##### Data for review #####

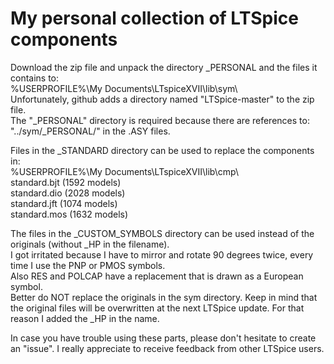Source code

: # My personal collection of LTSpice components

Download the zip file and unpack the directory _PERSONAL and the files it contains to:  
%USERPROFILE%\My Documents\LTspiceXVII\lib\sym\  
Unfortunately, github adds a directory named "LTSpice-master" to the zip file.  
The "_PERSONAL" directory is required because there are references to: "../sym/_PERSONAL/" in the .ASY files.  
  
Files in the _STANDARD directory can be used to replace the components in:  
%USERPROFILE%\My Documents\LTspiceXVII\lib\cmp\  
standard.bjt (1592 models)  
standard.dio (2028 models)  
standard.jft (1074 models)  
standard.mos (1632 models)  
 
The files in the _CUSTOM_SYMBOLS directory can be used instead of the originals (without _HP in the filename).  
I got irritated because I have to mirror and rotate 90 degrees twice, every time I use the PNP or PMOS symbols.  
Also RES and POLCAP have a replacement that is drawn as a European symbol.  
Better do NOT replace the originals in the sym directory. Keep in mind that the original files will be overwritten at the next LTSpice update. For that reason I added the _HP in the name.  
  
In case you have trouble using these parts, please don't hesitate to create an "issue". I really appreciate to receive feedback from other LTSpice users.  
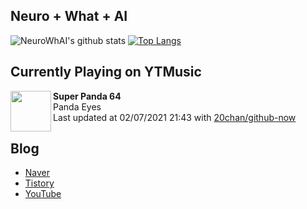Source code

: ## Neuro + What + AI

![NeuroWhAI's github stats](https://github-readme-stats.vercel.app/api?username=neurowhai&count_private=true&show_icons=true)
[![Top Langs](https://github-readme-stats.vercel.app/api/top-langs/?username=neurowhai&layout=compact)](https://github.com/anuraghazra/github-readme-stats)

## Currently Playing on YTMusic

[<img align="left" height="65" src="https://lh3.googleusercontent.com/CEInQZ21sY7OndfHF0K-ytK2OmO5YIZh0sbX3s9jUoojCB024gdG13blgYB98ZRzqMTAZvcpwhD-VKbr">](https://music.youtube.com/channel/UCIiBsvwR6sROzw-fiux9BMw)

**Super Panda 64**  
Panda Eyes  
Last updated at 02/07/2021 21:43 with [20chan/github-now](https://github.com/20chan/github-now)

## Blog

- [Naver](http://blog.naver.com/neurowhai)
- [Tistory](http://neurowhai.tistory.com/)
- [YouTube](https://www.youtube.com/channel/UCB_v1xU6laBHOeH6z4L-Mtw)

#####
##### Data for review #####

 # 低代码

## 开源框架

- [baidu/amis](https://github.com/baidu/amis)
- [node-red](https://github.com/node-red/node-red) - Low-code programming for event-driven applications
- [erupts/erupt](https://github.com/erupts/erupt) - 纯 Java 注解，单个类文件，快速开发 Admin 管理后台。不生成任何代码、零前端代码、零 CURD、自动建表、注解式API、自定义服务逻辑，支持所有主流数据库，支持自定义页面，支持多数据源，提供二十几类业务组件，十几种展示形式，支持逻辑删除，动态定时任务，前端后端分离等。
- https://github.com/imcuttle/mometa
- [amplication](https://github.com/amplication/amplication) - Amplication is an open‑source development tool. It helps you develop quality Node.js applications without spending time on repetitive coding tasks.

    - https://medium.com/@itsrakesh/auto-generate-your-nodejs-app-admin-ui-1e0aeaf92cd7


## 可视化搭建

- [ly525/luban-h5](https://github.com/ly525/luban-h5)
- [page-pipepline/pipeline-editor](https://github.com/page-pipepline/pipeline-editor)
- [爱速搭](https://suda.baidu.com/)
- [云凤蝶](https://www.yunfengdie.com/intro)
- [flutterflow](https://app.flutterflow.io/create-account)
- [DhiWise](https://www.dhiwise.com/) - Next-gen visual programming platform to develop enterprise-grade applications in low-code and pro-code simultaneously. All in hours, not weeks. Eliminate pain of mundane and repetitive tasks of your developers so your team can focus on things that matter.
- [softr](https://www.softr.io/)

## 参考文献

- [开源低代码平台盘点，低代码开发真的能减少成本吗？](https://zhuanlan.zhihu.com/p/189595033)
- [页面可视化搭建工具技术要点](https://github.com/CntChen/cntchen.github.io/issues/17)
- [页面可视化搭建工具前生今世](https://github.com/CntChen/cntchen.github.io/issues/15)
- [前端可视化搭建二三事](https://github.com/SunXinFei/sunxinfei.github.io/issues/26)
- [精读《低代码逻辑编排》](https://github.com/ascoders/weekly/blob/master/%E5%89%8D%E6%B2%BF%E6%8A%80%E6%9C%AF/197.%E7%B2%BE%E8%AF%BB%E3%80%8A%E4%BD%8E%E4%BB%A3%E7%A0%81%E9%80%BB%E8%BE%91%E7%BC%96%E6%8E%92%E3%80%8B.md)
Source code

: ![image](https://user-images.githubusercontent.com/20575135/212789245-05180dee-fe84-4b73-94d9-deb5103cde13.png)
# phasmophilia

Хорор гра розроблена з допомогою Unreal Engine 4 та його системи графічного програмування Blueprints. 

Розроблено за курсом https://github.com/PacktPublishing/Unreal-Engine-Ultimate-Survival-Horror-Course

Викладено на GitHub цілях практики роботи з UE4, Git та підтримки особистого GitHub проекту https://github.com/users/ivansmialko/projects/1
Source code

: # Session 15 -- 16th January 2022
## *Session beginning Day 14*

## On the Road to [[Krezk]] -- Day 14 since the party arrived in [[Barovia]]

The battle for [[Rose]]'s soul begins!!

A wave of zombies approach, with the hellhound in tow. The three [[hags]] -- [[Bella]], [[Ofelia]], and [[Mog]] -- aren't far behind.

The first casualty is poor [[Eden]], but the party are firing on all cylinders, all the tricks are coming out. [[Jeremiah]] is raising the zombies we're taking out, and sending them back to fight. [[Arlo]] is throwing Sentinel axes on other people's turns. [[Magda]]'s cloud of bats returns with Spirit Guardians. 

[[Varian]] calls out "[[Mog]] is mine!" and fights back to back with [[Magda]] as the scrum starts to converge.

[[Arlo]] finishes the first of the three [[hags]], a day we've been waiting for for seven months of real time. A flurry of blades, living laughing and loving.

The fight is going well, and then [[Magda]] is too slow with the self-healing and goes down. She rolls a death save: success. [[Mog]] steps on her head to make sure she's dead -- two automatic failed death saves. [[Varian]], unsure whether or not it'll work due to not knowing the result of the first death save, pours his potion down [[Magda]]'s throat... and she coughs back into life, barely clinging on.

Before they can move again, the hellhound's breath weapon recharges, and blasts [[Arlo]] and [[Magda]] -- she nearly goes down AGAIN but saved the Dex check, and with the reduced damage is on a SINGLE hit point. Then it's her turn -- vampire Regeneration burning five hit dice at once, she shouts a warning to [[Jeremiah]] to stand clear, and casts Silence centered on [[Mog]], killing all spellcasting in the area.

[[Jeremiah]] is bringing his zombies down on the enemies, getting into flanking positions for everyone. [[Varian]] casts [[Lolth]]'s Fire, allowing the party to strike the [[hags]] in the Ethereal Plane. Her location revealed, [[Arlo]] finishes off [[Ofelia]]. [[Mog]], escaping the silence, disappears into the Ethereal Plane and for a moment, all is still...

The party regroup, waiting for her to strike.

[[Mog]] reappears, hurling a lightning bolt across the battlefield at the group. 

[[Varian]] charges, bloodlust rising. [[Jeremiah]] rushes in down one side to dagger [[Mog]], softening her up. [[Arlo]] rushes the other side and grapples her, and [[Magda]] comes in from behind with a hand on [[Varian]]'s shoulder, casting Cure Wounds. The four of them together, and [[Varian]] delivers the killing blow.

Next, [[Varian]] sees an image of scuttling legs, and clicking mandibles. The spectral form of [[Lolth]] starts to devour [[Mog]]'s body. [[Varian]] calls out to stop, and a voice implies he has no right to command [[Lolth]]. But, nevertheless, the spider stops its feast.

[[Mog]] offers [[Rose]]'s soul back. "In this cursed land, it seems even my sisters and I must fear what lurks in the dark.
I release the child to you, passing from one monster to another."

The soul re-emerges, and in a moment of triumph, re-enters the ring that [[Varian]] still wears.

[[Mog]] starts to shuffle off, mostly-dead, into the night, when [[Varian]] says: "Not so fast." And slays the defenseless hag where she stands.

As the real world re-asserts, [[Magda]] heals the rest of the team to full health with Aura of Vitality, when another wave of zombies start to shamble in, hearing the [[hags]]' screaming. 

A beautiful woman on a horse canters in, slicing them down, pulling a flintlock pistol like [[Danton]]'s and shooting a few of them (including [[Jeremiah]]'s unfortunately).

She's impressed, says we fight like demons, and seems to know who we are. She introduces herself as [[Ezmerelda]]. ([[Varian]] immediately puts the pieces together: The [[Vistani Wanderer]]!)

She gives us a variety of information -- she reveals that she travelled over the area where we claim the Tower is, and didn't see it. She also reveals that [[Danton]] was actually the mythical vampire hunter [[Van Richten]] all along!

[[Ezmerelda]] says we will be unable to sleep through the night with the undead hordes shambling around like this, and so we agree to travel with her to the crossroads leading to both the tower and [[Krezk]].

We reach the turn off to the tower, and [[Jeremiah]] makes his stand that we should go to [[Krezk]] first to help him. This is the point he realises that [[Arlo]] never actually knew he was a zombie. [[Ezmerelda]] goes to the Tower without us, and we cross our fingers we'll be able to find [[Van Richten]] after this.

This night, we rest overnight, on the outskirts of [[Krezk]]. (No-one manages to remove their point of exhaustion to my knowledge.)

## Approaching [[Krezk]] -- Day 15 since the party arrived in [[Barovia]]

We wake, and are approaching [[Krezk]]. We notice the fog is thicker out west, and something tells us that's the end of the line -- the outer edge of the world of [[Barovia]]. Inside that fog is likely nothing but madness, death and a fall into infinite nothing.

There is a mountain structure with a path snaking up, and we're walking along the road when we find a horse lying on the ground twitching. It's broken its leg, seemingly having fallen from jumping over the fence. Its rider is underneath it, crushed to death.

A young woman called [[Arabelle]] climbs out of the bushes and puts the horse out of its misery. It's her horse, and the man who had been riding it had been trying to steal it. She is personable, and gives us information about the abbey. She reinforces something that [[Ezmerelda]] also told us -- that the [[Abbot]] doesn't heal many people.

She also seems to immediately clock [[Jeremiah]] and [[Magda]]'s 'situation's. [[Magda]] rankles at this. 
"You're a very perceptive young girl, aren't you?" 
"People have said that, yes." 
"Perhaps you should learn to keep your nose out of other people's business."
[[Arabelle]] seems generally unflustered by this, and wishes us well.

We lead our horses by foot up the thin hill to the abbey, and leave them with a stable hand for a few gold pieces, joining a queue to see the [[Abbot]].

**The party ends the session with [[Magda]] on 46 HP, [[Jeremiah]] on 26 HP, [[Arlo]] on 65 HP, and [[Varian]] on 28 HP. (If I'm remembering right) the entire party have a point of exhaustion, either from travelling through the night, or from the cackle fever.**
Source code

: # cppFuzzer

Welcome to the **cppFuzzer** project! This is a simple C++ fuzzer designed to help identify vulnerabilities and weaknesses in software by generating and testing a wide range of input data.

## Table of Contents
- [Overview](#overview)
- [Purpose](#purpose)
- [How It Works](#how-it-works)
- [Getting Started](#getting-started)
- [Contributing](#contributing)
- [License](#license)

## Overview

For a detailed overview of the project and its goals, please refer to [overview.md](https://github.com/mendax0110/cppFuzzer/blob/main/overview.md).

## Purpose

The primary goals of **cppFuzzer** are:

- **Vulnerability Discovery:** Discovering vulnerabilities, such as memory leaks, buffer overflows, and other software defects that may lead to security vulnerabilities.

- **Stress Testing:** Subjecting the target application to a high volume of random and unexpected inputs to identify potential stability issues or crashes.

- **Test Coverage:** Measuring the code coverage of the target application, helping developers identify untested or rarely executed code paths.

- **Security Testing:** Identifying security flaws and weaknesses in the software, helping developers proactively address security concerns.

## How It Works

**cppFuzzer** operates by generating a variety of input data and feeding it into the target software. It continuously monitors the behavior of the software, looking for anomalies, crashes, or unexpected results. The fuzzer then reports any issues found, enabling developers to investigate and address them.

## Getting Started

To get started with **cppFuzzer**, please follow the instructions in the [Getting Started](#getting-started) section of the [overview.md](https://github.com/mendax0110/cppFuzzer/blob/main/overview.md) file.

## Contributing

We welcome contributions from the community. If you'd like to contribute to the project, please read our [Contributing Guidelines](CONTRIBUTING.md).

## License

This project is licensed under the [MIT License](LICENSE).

#####
##### Data for review #####

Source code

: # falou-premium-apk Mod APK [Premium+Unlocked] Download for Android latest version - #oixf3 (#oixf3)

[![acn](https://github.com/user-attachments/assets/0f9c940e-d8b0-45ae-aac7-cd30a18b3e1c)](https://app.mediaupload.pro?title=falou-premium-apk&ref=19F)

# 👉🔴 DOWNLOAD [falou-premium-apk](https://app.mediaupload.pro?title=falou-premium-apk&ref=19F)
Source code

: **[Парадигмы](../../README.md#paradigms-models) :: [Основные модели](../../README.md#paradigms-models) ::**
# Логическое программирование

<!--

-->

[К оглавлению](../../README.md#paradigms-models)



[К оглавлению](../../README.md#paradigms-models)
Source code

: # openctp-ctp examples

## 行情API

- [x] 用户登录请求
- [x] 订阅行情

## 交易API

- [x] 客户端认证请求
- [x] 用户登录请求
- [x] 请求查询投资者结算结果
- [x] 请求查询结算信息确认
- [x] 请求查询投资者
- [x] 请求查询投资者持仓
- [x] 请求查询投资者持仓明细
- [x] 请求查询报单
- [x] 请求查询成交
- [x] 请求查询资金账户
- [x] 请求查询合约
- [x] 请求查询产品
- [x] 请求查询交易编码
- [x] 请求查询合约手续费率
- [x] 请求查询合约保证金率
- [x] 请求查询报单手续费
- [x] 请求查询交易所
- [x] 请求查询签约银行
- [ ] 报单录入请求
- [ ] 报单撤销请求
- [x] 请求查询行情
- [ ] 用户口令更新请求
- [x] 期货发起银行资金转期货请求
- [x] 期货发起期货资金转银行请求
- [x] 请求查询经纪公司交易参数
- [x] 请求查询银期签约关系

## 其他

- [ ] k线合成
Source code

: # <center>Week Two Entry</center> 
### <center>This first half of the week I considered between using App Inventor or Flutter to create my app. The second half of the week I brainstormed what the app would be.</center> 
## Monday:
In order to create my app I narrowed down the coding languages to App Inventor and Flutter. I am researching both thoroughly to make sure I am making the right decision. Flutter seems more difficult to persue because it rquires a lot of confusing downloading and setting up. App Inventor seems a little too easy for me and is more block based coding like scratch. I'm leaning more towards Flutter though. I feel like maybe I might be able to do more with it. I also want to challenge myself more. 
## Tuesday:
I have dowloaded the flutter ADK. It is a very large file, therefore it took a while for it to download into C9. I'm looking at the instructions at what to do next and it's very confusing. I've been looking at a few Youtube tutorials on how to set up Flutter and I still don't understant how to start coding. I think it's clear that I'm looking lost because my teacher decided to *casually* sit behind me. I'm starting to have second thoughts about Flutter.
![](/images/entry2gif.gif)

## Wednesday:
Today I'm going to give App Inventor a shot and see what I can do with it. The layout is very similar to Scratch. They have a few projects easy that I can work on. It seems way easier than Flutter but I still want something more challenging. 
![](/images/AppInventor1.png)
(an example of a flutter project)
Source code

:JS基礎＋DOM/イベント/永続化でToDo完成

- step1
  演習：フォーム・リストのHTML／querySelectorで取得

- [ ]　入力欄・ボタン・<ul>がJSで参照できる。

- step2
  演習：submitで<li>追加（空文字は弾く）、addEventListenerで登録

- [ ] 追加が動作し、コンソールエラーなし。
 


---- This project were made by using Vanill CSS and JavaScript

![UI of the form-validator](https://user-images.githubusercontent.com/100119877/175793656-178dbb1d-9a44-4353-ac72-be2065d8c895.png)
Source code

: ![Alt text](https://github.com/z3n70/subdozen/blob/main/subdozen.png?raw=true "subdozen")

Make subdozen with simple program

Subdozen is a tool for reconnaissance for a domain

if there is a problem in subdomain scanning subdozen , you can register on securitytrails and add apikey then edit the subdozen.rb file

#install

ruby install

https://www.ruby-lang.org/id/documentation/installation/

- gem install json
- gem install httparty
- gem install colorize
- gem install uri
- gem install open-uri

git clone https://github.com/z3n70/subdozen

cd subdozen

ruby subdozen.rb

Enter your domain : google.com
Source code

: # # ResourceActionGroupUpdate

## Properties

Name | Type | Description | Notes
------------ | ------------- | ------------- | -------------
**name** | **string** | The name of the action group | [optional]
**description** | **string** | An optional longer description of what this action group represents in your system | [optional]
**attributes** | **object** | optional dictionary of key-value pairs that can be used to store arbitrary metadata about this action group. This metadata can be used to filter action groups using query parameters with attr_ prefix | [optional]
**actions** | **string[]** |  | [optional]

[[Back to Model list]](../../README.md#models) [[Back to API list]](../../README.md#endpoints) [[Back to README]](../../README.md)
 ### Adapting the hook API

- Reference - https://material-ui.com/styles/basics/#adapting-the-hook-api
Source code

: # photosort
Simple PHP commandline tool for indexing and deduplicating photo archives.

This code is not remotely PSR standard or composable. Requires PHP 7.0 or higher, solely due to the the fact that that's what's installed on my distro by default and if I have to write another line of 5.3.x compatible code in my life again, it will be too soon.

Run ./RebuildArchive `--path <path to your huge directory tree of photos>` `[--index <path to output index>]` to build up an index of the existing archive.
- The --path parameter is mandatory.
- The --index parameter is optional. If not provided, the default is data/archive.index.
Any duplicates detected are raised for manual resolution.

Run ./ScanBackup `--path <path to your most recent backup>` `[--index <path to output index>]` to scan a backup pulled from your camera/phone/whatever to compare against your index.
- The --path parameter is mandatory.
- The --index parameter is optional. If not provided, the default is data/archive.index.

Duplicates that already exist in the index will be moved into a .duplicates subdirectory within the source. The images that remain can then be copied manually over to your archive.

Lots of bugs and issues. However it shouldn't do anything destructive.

#####

About this task
Print, from the entries above, the line with "The primary goals", the line with "## Getting Started" and all lines between them, exactly and with nothing else.

Answer for this exercise
The primary goals of **cppFuzzer** are:

- **Vulnerability Discovery:** Discovering vulnerabilities, such as memory leaks, buffer overflows, and other software defects that may lead to security vulnerabilities.

- **Stress Testing:** Subjecting the target application to a high volume of random and unexpected inputs to identify potential stability issues or crashes.

- **Test Coverage:** Measuring the code coverage of the target application, helping developers identify untested or rarely executed code paths.

- **Security Testing:** Identifying security flaws and weaknesses in the software, helping developers proactively address security concerns.

## How It Works

**cppFuzzer** operates by generating a variety of input data and feeding it into the target software. It continuously monitors the behavior of the software, looking for anomalies, crashes, or unexpected results. The fuzzer then reports any issues found, enabling developers to investigate and address them.

## Getting Started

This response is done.